WORK ITEM →
Starting with the line that contains "decreases symmetrically on" and stopping after the line that contains "In Weyl-chamber language", copy the entries below exactly. Include nothing else.
======== RECORDS FOR THIS EXERCISE ========
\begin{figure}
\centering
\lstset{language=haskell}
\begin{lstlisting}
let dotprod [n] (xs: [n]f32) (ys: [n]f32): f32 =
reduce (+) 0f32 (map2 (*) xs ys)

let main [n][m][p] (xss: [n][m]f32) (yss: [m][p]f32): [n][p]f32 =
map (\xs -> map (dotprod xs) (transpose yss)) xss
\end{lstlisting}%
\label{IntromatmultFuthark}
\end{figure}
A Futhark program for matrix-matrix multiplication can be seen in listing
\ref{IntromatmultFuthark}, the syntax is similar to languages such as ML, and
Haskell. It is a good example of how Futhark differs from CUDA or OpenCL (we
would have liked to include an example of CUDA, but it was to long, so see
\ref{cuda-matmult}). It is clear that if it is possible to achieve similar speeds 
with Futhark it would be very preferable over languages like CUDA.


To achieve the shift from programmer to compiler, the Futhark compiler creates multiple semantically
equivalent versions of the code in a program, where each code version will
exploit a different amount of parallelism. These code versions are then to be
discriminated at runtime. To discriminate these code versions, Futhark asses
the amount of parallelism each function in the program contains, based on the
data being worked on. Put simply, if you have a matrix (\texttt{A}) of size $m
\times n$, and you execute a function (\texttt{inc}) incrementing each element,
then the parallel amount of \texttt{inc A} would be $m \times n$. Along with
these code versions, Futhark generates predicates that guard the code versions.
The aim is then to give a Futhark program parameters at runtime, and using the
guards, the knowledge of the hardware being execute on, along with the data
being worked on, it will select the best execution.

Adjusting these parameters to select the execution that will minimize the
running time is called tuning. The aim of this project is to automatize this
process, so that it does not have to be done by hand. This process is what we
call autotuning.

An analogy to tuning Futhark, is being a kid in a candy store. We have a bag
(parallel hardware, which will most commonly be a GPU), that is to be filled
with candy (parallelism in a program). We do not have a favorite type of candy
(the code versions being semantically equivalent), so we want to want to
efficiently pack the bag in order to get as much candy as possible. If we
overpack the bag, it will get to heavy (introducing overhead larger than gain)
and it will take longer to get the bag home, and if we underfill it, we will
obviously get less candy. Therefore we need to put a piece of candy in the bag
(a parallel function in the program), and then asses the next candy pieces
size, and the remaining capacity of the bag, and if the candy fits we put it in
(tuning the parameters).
========
======== RECORDS FOR THIS EXERCISE ========
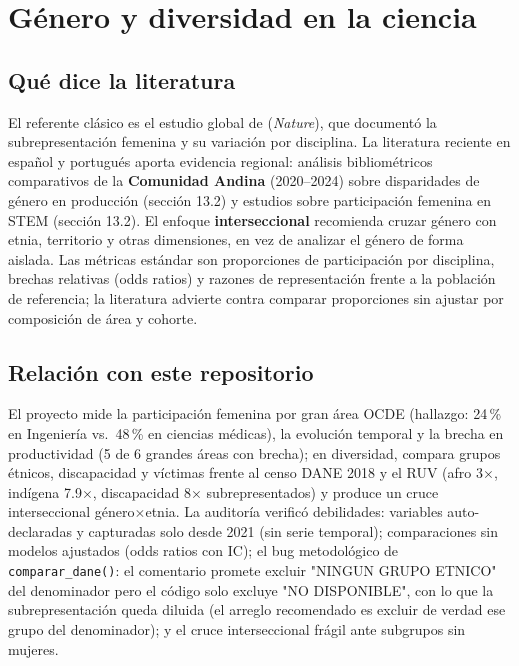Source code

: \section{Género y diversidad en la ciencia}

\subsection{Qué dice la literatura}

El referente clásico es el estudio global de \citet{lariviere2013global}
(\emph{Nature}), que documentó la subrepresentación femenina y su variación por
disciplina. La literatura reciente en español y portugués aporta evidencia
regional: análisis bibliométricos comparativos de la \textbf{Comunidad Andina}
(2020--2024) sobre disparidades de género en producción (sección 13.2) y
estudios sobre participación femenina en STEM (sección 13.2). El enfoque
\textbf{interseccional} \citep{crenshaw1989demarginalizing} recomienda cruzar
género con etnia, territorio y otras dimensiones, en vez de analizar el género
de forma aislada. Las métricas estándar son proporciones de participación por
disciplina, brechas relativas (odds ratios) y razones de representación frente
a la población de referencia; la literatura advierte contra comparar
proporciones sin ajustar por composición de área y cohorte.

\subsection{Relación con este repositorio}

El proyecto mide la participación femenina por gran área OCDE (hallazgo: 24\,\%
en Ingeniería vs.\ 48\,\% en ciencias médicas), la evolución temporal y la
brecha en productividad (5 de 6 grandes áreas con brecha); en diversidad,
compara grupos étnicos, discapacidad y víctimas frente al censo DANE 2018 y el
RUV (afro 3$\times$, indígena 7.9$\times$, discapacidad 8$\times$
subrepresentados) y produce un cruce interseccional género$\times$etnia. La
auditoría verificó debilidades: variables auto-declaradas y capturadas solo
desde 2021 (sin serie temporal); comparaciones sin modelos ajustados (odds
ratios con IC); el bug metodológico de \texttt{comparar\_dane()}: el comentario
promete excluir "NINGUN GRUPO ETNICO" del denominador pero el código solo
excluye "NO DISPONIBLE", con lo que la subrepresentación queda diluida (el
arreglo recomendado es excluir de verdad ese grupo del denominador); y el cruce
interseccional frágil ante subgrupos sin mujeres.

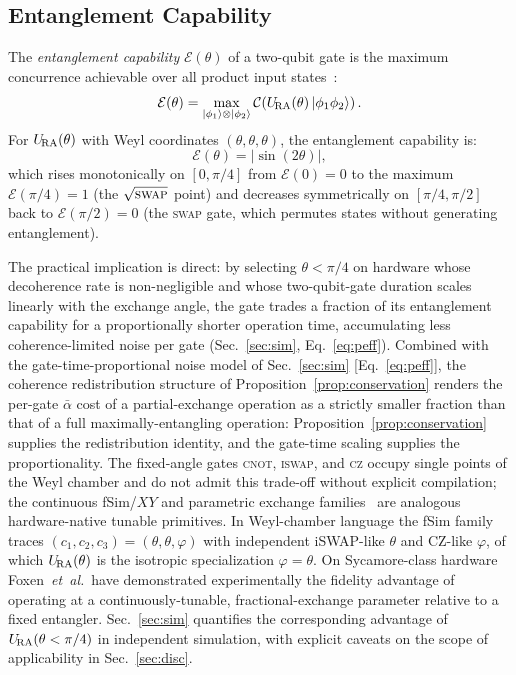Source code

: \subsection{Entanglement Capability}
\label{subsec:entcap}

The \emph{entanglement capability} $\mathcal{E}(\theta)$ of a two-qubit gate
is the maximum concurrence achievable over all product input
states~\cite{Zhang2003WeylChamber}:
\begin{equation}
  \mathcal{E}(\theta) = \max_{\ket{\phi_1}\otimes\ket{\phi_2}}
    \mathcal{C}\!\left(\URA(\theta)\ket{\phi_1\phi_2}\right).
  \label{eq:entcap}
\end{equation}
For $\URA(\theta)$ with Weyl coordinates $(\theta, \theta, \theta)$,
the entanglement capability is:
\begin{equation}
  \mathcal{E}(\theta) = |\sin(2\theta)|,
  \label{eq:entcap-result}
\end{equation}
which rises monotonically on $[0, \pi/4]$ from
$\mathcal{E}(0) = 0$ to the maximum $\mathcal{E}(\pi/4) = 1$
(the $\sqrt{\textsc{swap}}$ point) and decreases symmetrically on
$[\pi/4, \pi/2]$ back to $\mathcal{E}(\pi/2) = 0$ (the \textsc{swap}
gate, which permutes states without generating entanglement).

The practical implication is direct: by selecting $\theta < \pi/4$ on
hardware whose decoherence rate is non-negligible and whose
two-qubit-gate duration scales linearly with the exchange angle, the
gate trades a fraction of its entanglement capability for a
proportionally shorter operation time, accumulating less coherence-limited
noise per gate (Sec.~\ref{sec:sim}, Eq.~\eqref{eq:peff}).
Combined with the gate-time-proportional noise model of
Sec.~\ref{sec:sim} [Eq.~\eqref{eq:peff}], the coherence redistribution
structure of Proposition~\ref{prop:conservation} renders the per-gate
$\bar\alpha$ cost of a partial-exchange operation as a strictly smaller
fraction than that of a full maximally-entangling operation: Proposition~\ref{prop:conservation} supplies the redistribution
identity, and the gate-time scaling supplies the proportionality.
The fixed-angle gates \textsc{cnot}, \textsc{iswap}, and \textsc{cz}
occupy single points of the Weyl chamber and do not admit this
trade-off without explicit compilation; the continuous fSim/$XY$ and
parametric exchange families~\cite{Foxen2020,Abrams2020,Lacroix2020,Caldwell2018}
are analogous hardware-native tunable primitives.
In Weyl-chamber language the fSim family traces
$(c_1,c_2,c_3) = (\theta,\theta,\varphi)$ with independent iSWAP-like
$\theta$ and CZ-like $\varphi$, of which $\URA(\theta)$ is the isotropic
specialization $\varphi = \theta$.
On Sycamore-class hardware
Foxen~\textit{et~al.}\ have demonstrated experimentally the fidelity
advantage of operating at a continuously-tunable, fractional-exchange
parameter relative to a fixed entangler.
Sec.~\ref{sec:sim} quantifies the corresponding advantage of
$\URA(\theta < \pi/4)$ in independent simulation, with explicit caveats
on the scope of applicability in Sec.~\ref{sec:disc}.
========
SOLUTION TO THE PROBLEM →
(the $\sqrt{\textsc{swap}}$ point) and decreases symmetrically on
$[\pi/4, \pi/2]$ back to $\mathcal{E}(\pi/2) = 0$ (the \textsc{swap}
gate, which permutes states without generating entanglement).

The practical implication is direct: by selecting $\theta < \pi/4$ on
hardware whose decoherence rate is non-negligible and whose
two-qubit-gate duration scales linearly with the exchange angle, the
gate trades a fraction of its entanglement capability for a
proportionally shorter operation time, accumulating less coherence-limited
noise per gate (Sec.~\ref{sec:sim}, Eq.~\eqref{eq:peff}).
Combined with the gate-time-proportional noise model of
Sec.~\ref{sec:sim} [Eq.~\eqref{eq:peff}], the coherence redistribution
structure of Proposition~\ref{prop:conservation} renders the per-gate
$\bar\alpha$ cost of a partial-exchange operation as a strictly smaller
fraction than that of a full maximally-entangling operation: Proposition~\ref{prop:conservation} supplies the redistribution
identity, and the gate-time scaling supplies the proportionality.
The fixed-angle gates \textsc{cnot}, \textsc{iswap}, and \textsc{cz}
occupy single points of the Weyl chamber and do not admit this
trade-off without explicit compilation; the continuous fSim/$XY$ and
parametric exchange families~\cite{Foxen2020,Abrams2020,Lacroix2020,Caldwell2018}
are analogous hardware-native tunable primitives.
In Weyl-chamber language the fSim family traces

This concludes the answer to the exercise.